**Exercise aim:**
Search the records for the word "hspace" and copy each line in which it appears.

**Data for the task:**
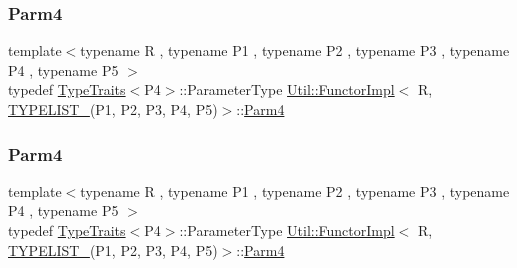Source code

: \mbox{\label{classUtil_1_1FunctorImpl_3_01R_00_01TYPELIST__5_07P1_00_01P2_00_01P3_00_01P4_00_01P5_08_4_a9fb458de88c9f2050fd168a315f93033}} 
\subsubsection{\texorpdfstring{Parm4}{Parm4}\hspace{0.1cm}{\footnotesize\ttfamily [2/3]}}
{\footnotesize\ttfamily template$<$typename R , typename P1 , typename P2 , typename P3 , typename P4 , typename P5 $>$ \\
typedef \mbox{\hyperlink{classUtil_1_1TypeTraits}{Type\+Traits}}$<$P4$>$\+::Parameter\+Type \mbox{\hyperlink{classUtil_1_1FunctorImpl}{Util\+::\+Functor\+Impl}}$<$ R, \mbox{\hyperlink{adat__devel__install_2include_2adat_2typelist_8h_aad5d9b3c82c8503c85c625acd41c0a2f}{T\+Y\+P\+E\+L\+I\+S\+T\+\_}}(P1, P2, P3, P4, P5)$>$\+::\mbox{\hyperlink{structUtil_1_1Private_1_1FunctorImplBase_a1ad7fe3f243480c44a610927ebe76762}{Parm4}}}

\mbox{\label{classUtil_1_1FunctorImpl_3_01R_00_01TYPELIST__5_07P1_00_01P2_00_01P3_00_01P4_00_01P5_08_4_a9fb458de88c9f2050fd168a315f93033}} 
\subsubsection{\texorpdfstring{Parm4}{Parm4}\hspace{0.1cm}{\footnotesize\ttfamily [3/3]}}
{\footnotesize\ttfamily template$<$typename R , typename P1 , typename P2 , typename P3 , typename P4 , typename P5 $>$ \\
typedef \mbox{\hyperlink{classUtil_1_1TypeTraits}{Type\+Traits}}$<$P4$>$\+::Parameter\+Type \mbox{\hyperlink{classUtil_1_1FunctorImpl}{Util\+::\+Functor\+Impl}}$<$ R, \mbox{\hyperlink{adat__devel__install_2include_2adat_2typelist_8h_aad5d9b3c82c8503c85c625acd41c0a2f}{T\+Y\+P\+E\+L\+I\+S\+T\+\_}}(P1, P2, P3, P4, P5)$>$\+::\mbox{\hyperlink{structUtil_1_1Private_1_1FunctorImplBase_a1ad7fe3f243480c44a610927ebe76762}{Parm4}}}

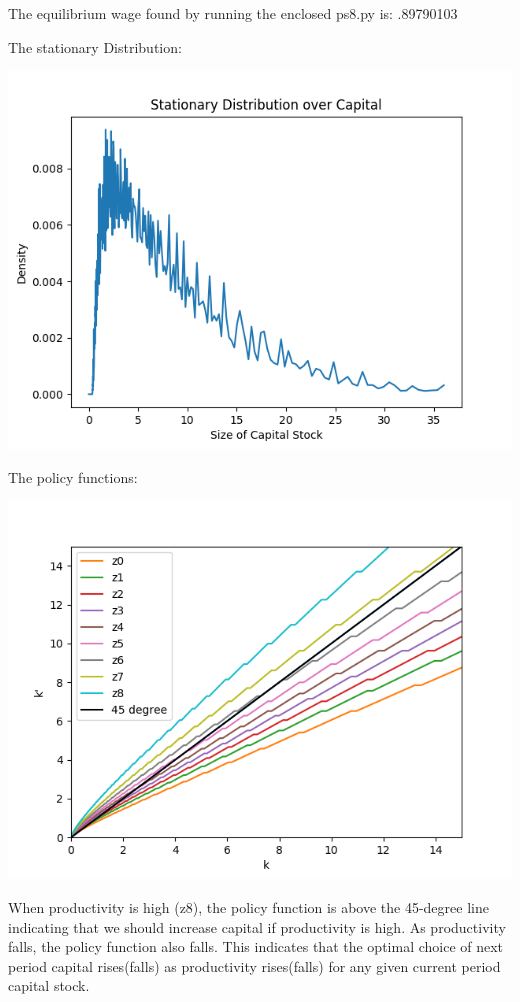 \documentclass{article}
\begin{document}
The equilibrium wage found by running the enclosed ps8.py is: .89790103

The stationary Distribution:
\begin{center}
\includegraphics[scale = .65]{dist}
\end{center}

The policy functions:
\begin{center}
\includegraphics[scale = .65]{policy}
\end{center}
\newpage

When productivity is high (z8), the policy function is above the 45-degree line indicating that we should increase capital if productivity is high.
As productivity falls, the policy function also falls. This indicates that the optimal choice  of next period capital rises(falls) as productivity rises(falls) for any given current period capital stock.
\end{document}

**Result of this task:**
\subsubsection{\texorpdfstring{Parm4}{Parm4}\hspace{0.1cm}{\footnotesize\ttfamily [2/3]}}
\subsubsection{\texorpdfstring{Parm4}{Parm4}\hspace{0.1cm}{\footnotesize\ttfamily [3/3]}}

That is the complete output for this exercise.